Intervention de Michel Zumkeller

Séance en hémicycle du mardi 11 décembre 2018 à 21h30
Programmation 2018-2022 et réforme de la justice — Explications de vote

Photo issue du site de l'Assemblée nationale ou de WikipediaMichel Zumkeller :

En abordant l'examen de ce texte, les députés du groupe UDI, Agir et indépendants avaient beaucoup d'espoirs car vous semblez désireuse, madame la garde des sceaux, d'aborder un grand nombre de sujets concernant notre organisation judiciaire.

Malheureusement, nos espoirs ont été déçus, d'abord à cause de l'organisation de nos débats qui ont été tellement saucissonnés et hachés que nous n'avons pu prendre toute la mesure de ce texte. Nous l'avons dit à de nombreuses reprises : les travaux de cette assemblée méritent mieux qu'une organisation au jour le jour ne permettant pas de savoir si la discussion d'un texte sera poursuivie le lendemain ! Nous devons tous ensemble nous efforcer de corriger cela.

Vous avez passé du temps, madame la garde des Sceaux, à participer à nos travaux, j'en conviens, mais tout au plus une vingtaine d'amendements de l'opposition, sur les 1600 qu'elle avait déposés, ont été adoptés. C'est très peu, d'autant que les amendements retenus concernaient le plus souvent des dispositions assez marginales.
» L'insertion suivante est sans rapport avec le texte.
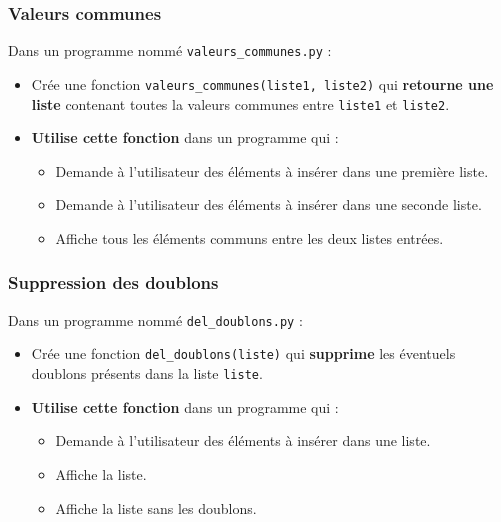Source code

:\documentclass[11pt]{article}
\begin{document}
\subsubsection*{Valeurs communes}
\label{sec:org925612e}
Dans un programme nommé \texttt{valeurs\_communes.py} :
\begin{itemize}
\item Crée une fonction \texttt{valeurs\_communes(liste1, liste2)} qui \textbf{retourne une liste} contenant toutes la valeurs communes entre \texttt{liste1} et \texttt{liste2}.
\item \textbf{Utilise cette fonction} dans un programme qui :
\begin{itemize}
\item Demande à l'utilisateur des éléments à insérer dans une première liste.
\item Demande à l'utilisateur des éléments à insérer dans une seconde liste.
\item Affiche tous les éléments communs entre les deux listes entrées.
\end{itemize}
\end{itemize}

\subsubsection*{Suppression des doublons}
\label{sec:org9faeeaa}
Dans un programme nommé \texttt{del\_doublons.py} :
\begin{itemize}
\item Crée une fonction \texttt{del\_doublons(liste)} qui \textbf{supprime} les éventuels doublons présents dans la liste \texttt{liste}.
\item \textbf{Utilise cette fonction} dans un programme qui :
\begin{itemize}
\item Demande à l'utilisateur des éléments à insérer dans une liste.
\item Affiche la liste.
\item Affiche la liste sans les doublons.
\end{itemize}
\end{itemize}
\end{document}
Pour ces raisons, nous sommes déçus. Je vais maintenant revenir sur certains points de ce texte, et d'abord sur la réforme de l'ordonnance de 1945. Passé l'effet de surprise et au vu de l'urgence de réformer, nous ne nous sommes pas opposés à la procédure d'habilitation. Toutefois, j'insiste sur le fait que nous n'aboutirons qu'à la condition que tout le monde soit associé et que les ordonnances soient préparées de façon véritablement collective par vos services et par le parlement. Ce sujet mérite que nous montrions par un travail collaboratif que nous sommes capables de travailler tous ensemble.

Malgré tous les écueils dont nous avons longuement débattu, et au-delà de la multiplicité des thèmes abordés, nous ne devons pas perdre de vue que ce sont in fine les libertés individuelles, la protection des plus vulnérables et le maintien de l'égalité entre les justiciables qui sont en jeu. Une seule question doit primer : quelle justice voulons-nous pour notre pays ? Souhaitons-nous une justice sans juge, éloignée des justiciables et obéissant à des impératifs de management ? Ou voulons-nous une justice à la hauteur de sa mission, qui se présente comme un pouvoir régalien fort et respectable ?
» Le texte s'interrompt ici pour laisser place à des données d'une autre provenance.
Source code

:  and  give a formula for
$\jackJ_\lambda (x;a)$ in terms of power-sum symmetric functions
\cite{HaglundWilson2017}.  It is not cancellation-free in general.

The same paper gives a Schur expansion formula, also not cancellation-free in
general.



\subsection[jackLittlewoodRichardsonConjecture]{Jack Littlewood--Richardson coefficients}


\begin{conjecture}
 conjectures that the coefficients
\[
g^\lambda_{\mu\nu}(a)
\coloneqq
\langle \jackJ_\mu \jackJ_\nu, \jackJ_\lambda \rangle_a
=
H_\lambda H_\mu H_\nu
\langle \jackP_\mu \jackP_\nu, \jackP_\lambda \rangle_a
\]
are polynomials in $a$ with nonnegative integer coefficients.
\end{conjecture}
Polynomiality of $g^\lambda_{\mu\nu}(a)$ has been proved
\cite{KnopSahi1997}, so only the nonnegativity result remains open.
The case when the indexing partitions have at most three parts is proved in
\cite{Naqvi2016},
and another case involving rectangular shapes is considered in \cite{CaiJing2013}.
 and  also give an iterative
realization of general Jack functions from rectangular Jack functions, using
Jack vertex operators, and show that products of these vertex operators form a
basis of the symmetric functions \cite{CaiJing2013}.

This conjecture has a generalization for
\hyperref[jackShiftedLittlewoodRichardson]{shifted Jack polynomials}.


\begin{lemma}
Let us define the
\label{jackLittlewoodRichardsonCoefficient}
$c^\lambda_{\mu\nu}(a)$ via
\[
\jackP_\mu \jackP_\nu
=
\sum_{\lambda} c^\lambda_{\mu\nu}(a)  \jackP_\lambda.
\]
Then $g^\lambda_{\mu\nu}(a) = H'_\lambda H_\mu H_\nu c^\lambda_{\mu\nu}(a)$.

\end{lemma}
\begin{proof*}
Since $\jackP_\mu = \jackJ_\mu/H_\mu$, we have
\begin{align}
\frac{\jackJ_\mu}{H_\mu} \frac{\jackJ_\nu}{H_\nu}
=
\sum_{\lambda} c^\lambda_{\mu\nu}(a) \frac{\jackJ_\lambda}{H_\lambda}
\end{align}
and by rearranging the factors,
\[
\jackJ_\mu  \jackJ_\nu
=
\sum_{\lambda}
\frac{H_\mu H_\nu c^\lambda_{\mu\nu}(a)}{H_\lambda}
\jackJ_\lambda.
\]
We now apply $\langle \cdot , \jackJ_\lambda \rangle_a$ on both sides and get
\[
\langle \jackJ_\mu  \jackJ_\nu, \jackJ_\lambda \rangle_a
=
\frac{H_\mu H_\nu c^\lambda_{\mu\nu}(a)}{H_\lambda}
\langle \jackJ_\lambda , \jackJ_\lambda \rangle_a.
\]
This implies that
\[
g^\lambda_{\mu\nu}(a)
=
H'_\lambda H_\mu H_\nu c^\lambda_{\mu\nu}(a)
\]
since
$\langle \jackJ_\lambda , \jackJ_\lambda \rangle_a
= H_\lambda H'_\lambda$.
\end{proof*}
À la lecture de ce texte, et d'après ce qui est ressorti de nos débats, la réponse à cette question ne peut être que nuancée. Certains éléments concourent à rendre la justice plus efficace et plus moderne : la numérisation est ainsi une bonne chose, de même que la simplification du parcours procédural des victimes de terrorisme, un certain allégement de la charge du juge, principalement par des transferts de compétence et, surtout l'amélioration des moyens de la justice au travers d'une loi de programmation longtemps attendue.

Toutefois, de nombreuses lacunes demeurent, qui font pencher la balance du mauvais côté. Si nous reconnaissons que des efforts sont faits, nous aurions souhaité que le budget alloué à la justice soit supérieur. Cela aurait été l'occasion de nous placer au niveau de nos voisins européens : je pense que nous aurions pu financer notre justice au même niveau que nos voisins espagnols.
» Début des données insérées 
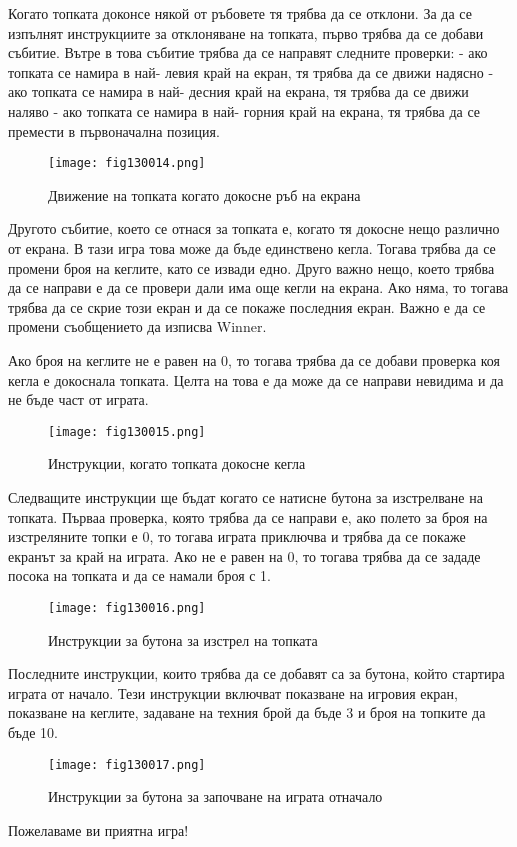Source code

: Когато топката доконсе някой от ръбовете тя трябва да се отклони. За да се изпълнят инструкциите за отклоняване на топката, първо трябва да се добави събитие. Вътре в това събитие трябва да се направят следните проверки:
- ако топката се намира в най- левия край на екран, тя трябва да се движи надясно
- ако топката се намира в най- десния край на екрана, тя трябва да се движи наляво
- ако топката се намира в най- горния край на екрана, тя трябва да се премести в първоначална позиция.

\begin{figure}[H]
  \centering
  \texttt{[image: fig130014.png]}
  \caption{Движение на топката когато докосне ръб на екрана}
\label{fig130014}
\end{figure}

Другото събитие, което се отнася за топката е, когато тя докосне нещо различно от екрана. В тази игра това може да бъде единствено кегла. Тогава трябва да се промени броя на кеглите, като се извади едно. Друго важно нещо, което трябва да се направи е да се провери дали има още кегли на екрана. Ако няма, то тогава трябва да се скрие този екран и да се покаже последния екран. Важно е да се промени съобщението да изписва Winner.

Ако броя на кеглите не е равен на 0, то тогава трябва да се добави проверка коя кегла е докоснала топката. Целта на това е да може да се направи невидима и да не бъде част от играта.

\begin{figure}[H]
  \centering
  \texttt{[image: fig130015.png]}
  \caption{Инструкции, когато топката докосне кегла}
\label{fig130015}
\end{figure}

Следващите инструкции ще бъдат когато се натисне бутона за изстрелване на топката. Първаа проверка, която трябва да се направи е, ако полето за броя на изстреляните топки е 0, то тогава играта приключва и трябва да се покаже екранът за край на играта. Ако не е равен на 0, то тогава трябва да се зададе посока на топката и да се намали броя с 1.

\begin{figure}[H]
  \centering
  \texttt{[image: fig130016.png]}
  \caption{Инструкции за бутона за изстрел на топката}
\label{fig130016}
\end{figure}

Последните инструкции, които трябва да се добавят са за бутона, който стартира играта от начало. Тези инструкции включват показване на игровия екран, показване на кеглите, задаване на техния брой да бъде 3 и броя на топките да бъде 10.

\begin{figure}[H]
  \centering
  \texttt{[image: fig130017.png]}
  \caption{Инструкции за бутона за започване на играта отначало}
\label{fig130017}
\end{figure}

Пожелаваме ви приятна игра!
Au-delà, le problème majeur de ce projet de loi tient à ce qu'il ne dit pas. En effet, sa philosophie générale et de long terme pose question. Les objectifs présentés paraissent satisfaisants pour corriger les difficultés d'une justice à bout de souffle mais, à y regarder de plus près, de nombreuses zones d'ombre subsistent. Quelle conséquence de l'échec d'une médiation pour les étapes suivant un litige ? Quel contrôle des médiations en ligne pour assurer que les droits des parties sont respectés ? Quelle garantie d'accès au juge ? Que deviendront les tribunaux vidés de leur substance par la spécialisation et la fusion ? Jusqu'où seront banalisées des techniques d'enquête qui n'auront finalement plus rien d'exceptionnel ?

Je ne poursuis pas cet inventaire. Je l'ai dit, nous avions beaucoup d'espoirs et ils ont été déçus. Les députés du groupe UDI, Agir et indépendants ne voteront pas ce texte en l'état, dans l'espoir que nos travaux futurs nous permettront d'améliorer ensemble notre justice.